Once the dependencies are installed, you can run the server directly:

python -m ollama_mcp_server.main

Or use the mcp dev tool for development:

mcp dev ollama_mcp_server/main.py

Claude Desktop Configuration

To use this server with the Claude Desktop app, you need to add it to your configuration file.

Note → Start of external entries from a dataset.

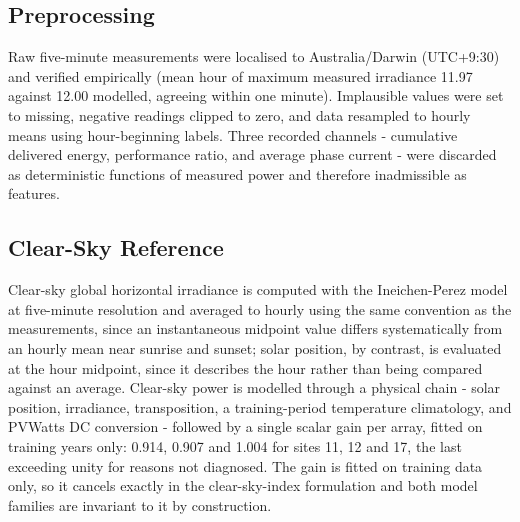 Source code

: \subsection{Preprocessing}
\label{sec:data-preprocessing}

Raw five-minute measurements were localised to Australia/Darwin
(UTC+9:30) and verified empirically (mean hour of maximum measured
irradiance 11.97 against 12.00 modelled, agreeing within one minute).
Implausible values were set to missing, negative readings clipped to
zero, and data resampled to hourly means using hour-beginning labels.
Three recorded channels - cumulative delivered energy, performance
ratio, and average phase current - were discarded as deterministic
functions of measured power and therefore inadmissible as features.

\subsection{Clear-Sky Reference}
\label{sec:data-clearsky}

Clear-sky global horizontal irradiance is computed with the
Ineichen-Perez model \cite{ineichen2002linke, holmgren2018pvlib} at
five-minute resolution and averaged to hourly using the same
convention as the measurements, since an instantaneous midpoint value
differs systematically from an hourly mean near sunrise and sunset;
solar position, by contrast, is evaluated at the hour midpoint, since
it describes the hour rather than being compared against an average.
Clear-sky power is modelled through a physical chain - solar position,
irradiance, transposition, a training-period temperature climatology,
and PVWatts DC conversion - followed by a single scalar gain per
array, fitted on training years only: 0.914, 0.907 and 1.004 for sites
11, 12 and 17, the last exceeding unity for reasons not diagnosed. The
gain is fitted on training data only, so it cancels exactly in the
clear-sky-index formulation and both model families are invariant to
it by construction.

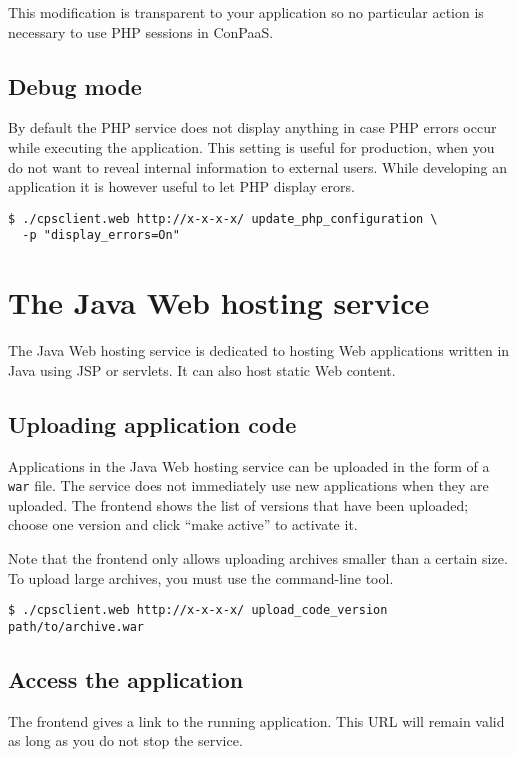 \documentclass[10pt]{article}
\begin{document}
This modification is transparent to your application so no particular
action is necessary to use PHP sessions in ConPaaS.

\subsection{Debug mode}

By default the PHP service does not display anything in case PHP
errors occur while executing the application. This setting is useful
for production, when you do not want to reveal internal information to
external users. While developing an application it is however useful
to let PHP display erors.
\begin{verbatim}
$ ./cpsclient.web http://x-x-x-x/ update_php_configuration \
  -p "display_errors=On" 
\end{verbatim}

\section{The Java Web hosting service}

The Java Web hosting service is dedicated to hosting Web applications
written in Java using JSP or servlets. It can also host static Web
content.

\subsection{Uploading application code}

Applications in the Java Web hosting service can be uploaded in the
form of a \texttt{war} file. The service does not immediately use new
applications when they are uploaded. The frontend shows the list of
versions that have been uploaded; choose one version and click ``make
active'' to activate it.  

Note that the frontend only allows uploading archives smaller than a
certain size.  To upload large archives, you must use the command-line
tool.
\begin{verbatim}
$ ./cpsclient.web http://x-x-x-x/ upload_code_version path/to/archive.war
\end{verbatim}

\subsection{Access the application}

The frontend gives a link to the running application. This URL will
remain valid as long as you do not stop the service.
\end{document}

On macOS, edit ~/Library/Application Support/Claude/claude_desktop_config.json:

{
  "mcpServers": {
    "ollama": {
      "command": "/path/to/your/venv/bin/python",
      "args": ["-m", "ollama_mcp_server.main"],
      "cwd": "/Users/mac_orion/mcp_server/ollama_mcp_server"
    }
  }
}

Replace /path/to/your/venv/bin/python with the actual path to your Python executable.

Available Tools

Core Tools

list_models: List all available Ollama models with size and modification info
show_model: Get detailed information about a specific model
check_model_exists: Check if a model exists locally

Generation Tools

generate_completion: Generate text completions with advanced options
- Supports temperature, top_p, top_k, seed, num_predict, stop sequences
- Streaming support for real-time responses
generate_chat_completion: Generate chat responses with conversation history
- Full message history support (system, user, assistant roles)
- Same advanced options as completion
generate_embeddings: Create embeddings for text (supports both single strings and lists)

Model Management

pull_model: Download models from the Ollama library
copy_model: Duplicate a model with a new name
delete_model: Remove models from local storage
list_running_models: Show currently loaded models in memory

Configuration

The server can be configured using environment variables or a .env file:

Connection Settings

# Ollama host - automatically detected by default
OLLAMA_HOST=http://localhost:11434      # Manual override for Ollama API URL
OLLAMA_REQUEST_TIMEOUT=30.0             # Request timeout in seconds
OLLAMA_CONNECTION_TIMEOUT=5.0           # Connection timeout in seconds
OLLAMA_MAX_RETRIES=3                    # Max retry attempts
OLLAMA_RETRY_DELAY=1.0                  # Initial retry delay

Host Auto-Detection

The server automatically detects the appropriate Ollama host:

Environment Variable: If OLLAMA_HOST is set, uses that value
Localhost Test: Tries to connect to http://localhost:11434
Network Detection: If localhost fails, automatically detects local network IP
Fallback: Uses localhost as final fallback

This ensures seamless operation in both local development and external access scenarios (like Smithery).

Other Settings

# Logging
OLLAMA_LOG_LEVEL=INFO                   # Log level (DEBUG, INFO, WARNING, ERROR)
OLLAMA_LOG_REQUESTS=false               # Log all API requests/responses

# Performance
OLLAMA_ENABLE_CACHE=true                # Enable response caching
OLLAMA_CACHE_TTL=300                    # Cache TTL in seconds

Copy .env.example to .env and customize as needed.

Troubleshooting

MCP Server Not Connecting

If Claude Desktop shows connection errors:

Restart Claude Desktop after making configuration changes
Check Ollama is running: ollama ps should show running models
Verify Python path in your Claude Desktop config is correct
Check logs by setting OLLAMA_LOG_LEVEL=DEBUG in your .env file

Schema Mismatch Errors

If you see parameter-related errors:

Restart the MCP server completely
Restart Claude Desktop
Check that all dependencies are installed: pip install -r requirements.txt

Connection to Ollama Fails

If the server can’t connect to Ollama:

Ensure Ollama is running: ollama serve
Check the Ollama URL in your configuration
Try accessing Ollama directly: curl http://localhost:11434/api/tags

Performance Issues

For better performance:

Enable caching: OLLAMA_ENABLE_CACHE=true
Adjust cache TTL: OLLAMA_CACHE_TTL=600
Increase timeout for large models: OLLAMA_REQUEST_TIMEOUT=60

Testing

Test the server directly using the MCP dev tool:

mcp dev ollama_mcp_server/main.py

Or run the server and test individual tools:

# Start the server
python -m ollama_mcp_server.main

# In another terminal, test with Claude Desktop or other MCP clients
# You can also check the example usage:
python examples/usage_example.py

This will verify that all core functions work correctly with your Ollama installation.

Contributing

Contributions are welcome! Please feel free to submit a Pull Request. For major changes, please open an issue first to discuss what you would like to change.